→ **Study material**:
>>>
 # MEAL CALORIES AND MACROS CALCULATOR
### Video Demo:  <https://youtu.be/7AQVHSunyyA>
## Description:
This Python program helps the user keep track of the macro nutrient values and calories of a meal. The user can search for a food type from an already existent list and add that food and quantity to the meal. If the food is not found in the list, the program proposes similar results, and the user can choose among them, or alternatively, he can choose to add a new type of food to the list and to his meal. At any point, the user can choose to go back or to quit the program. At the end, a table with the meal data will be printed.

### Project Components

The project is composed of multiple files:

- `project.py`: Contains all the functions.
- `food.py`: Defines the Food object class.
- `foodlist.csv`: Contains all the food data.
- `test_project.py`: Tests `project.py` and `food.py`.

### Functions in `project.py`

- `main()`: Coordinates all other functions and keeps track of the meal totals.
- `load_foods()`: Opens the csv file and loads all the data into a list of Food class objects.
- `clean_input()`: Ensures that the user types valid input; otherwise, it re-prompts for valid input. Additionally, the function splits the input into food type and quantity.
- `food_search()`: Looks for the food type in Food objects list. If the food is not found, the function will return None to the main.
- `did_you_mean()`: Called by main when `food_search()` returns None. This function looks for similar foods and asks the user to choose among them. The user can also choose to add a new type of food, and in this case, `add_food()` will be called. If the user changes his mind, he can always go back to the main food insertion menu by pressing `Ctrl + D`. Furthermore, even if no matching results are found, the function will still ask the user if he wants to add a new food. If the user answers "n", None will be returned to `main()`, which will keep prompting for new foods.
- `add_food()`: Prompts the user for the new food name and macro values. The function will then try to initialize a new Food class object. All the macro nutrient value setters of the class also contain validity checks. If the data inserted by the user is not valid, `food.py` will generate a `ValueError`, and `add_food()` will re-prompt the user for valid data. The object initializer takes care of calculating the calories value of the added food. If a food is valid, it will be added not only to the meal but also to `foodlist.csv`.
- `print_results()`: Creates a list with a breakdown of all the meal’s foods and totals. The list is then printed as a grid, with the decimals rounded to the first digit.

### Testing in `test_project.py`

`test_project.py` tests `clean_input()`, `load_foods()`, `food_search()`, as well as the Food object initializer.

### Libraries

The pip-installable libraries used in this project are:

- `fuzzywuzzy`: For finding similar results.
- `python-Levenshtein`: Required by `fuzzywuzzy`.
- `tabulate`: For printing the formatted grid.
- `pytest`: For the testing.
<<<
>>>
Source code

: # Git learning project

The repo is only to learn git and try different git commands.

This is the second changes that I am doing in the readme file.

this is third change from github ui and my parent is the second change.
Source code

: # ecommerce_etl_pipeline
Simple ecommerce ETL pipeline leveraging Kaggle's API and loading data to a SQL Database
<<<
→ **Instructions to follow**:
All lines of the entries containing the string "grid" must be shown in full.

→ **Answer to this problem**:
- `print_results()`: Creates a list with a breakdown of all the meal’s foods and totals. The list is then printed as a grid, with the decimals rounded to the first digit.
- `tabulate`: For printing the formatted grid.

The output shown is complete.